• WHAT THE EXERCISE ASKS: The entries below are to be restated exactly, and their images are to be omitted.

Source texts of formatted documents
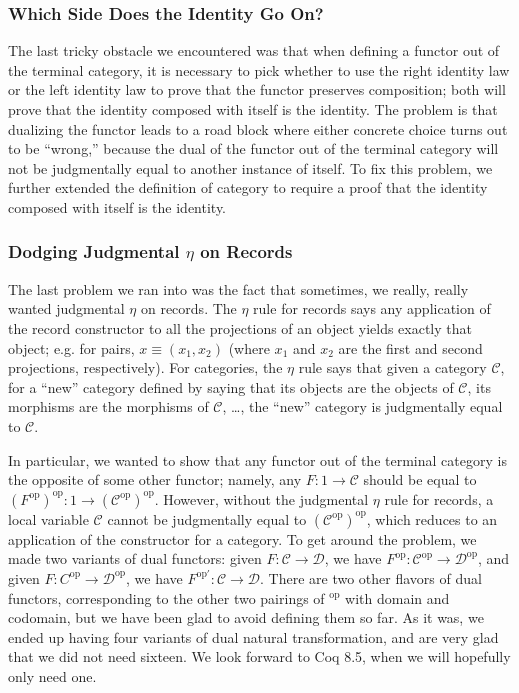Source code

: \documentclass[runningheads]{llncs}
\newcommand{\cat}[1]{\ensuremath{\mathcal{#1}}}
\begin{document}
    \subsubsection{Which Side Does the Identity Go On?}
      The last tricky obstacle we encountered was that when defining a functor out of the terminal category, it is necessary to pick whether to use the right identity law or the left identity law to prove that the functor preserves composition; both will prove that the identity composed with itself is the identity.  The problem is that dualizing the functor leads to a road block where either concrete choice turns out to be ``wrong,'' because the dual of the functor out of the terminal category will not be judgmentally equal to another instance of itself.  To fix this problem, we further extended the definition of category to require a proof that the identity composed with itself is the identity.

    \subsubsection{Dodging Judgmental \texorpdfstring{$\eta$}{η} on Records}  \label{sec:no-judgmental-eta}
      The last problem we ran into was the fact that sometimes, we really, really wanted judgmental $\eta$ on records.  The $\eta$ rule for records says any application of the record constructor to all the projections of an object yields exactly that object; e.g. for pairs, $x \equiv (x_1, x_2)$ (where $x_1$ and $x_2$ are the first and second projections, respectively).  For categories, the $\eta$ rule says that given a category \cat C, for a ``new'' category defined by saying that its objects are the objects of \cat C, its morphisms are the morphisms of \cat C, \ldots, the ``new'' category is judgmentally equal to \cat C.

      In particular, we wanted to show that any functor out of the terminal category is the opposite of some other functor; namely, any $F : 1 \to \cat C$ should be equal to $(F^{\text{op}})^{\text{op}} : 1 \to (\cat C^{\text{op}})^{\text{op}}$.  However, without the judgmental $\eta$ rule for records, a local variable $\cat C$ cannot be judgmentally equal to $(\cat C^{\text{op}})^{\text{op}}$, which reduces to an application of the constructor for a category.  To get around the problem, we made two variants of dual functors: given $F : \cat C \to \cat D$, we have $F^{\text{op}} : \cat C^{\text{op}} \to \cat D^{\text{op}}$, and given $F : C^{\text{op}} \to \cat D^{\text{op}}$, we have $F^{\text{op}'} : \cat C \to \cat D$.  There are two other flavors of dual functors, corresponding to the other two pairings of ${}^{\text{op}}$ with domain and codomain, but we have been glad to avoid defining them so far.  As it was, we ended up having four variants of dual natural transformation, and are very glad that we did not need sixteen.  We look forward to Coq 8.5, when we will hopefully only need one.
\end{document}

• TASK ANSWER:
Source code

: \documentclass[runningheads]{llncs}
\newcommand{\cat}[1]{\ensuremath{\mathcal{#1}}}
\begin{document}
    \subsubsection{Which Side Does the Identity Go On?}
      The last tricky obstacle we encountered was that when defining a functor out of the terminal category, it is necessary to pick whether to use the right identity law or the left identity law to prove that the functor preserves composition; both will prove that the identity composed with itself is the identity.  The problem is that dualizing the functor leads to a road block where either concrete choice turns out to be ``wrong,'' because the dual of the functor out of the terminal category will not be judgmentally equal to another instance of itself.  To fix this problem, we further extended the definition of category to require a proof that the identity composed with itself is the identity.

    \subsubsection{Dodging Judgmental \texorpdfstring{$\eta$}{η} on Records}  \label{sec:no-judgmental-eta}
      The last problem we ran into was the fact that sometimes, we really, really wanted judgmental $\eta$ on records.  The $\eta$ rule for records says any application of the record constructor to all the projections of an object yields exactly that object; e.g. for pairs, $x \equiv (x_1, x_2)$ (where $x_1$ and $x_2$ are the first and second projections, respectively).  For categories, the $\eta$ rule says that given a category \cat C, for a ``new'' category defined by saying that its objects are the objects of \cat C, its morphisms are the morphisms of \cat C, \ldots, the ``new'' category is judgmentally equal to \cat C.

      In particular, we wanted to show that any functor out of the terminal category is the opposite of some other functor; namely, any $F : 1 \to \cat C$ should be equal to $(F^{\text{op}})^{\text{op}} : 1 \to (\cat C^{\text{op}})^{\text{op}}$.  However, without the judgmental $\eta$ rule for records, a local variable $\cat C$ cannot be judgmentally equal to $(\cat C^{\text{op}})^{\text{op}}$, which reduces to an application of the constructor for a category.  To get around the problem, we made two variants of dual functors: given $F : \cat C \to \cat D$, we have $F^{\text{op}} : \cat C^{\text{op}} \to \cat D^{\text{op}}$, and given $F : C^{\text{op}} \to \cat D^{\text{op}}$, we have $F^{\text{op}'} : \cat C \to \cat D$.  There are two other flavors of dual functors, corresponding to the other two pairings of ${}^{\text{op}}$ with domain and codomain, but we have been glad to avoid defining them so far.  As it was, we ended up having four variants of dual natural transformation, and are very glad that we did not need sixteen.  We look forward to Coq 8.5, when we will hopefully only need one.
\end{document}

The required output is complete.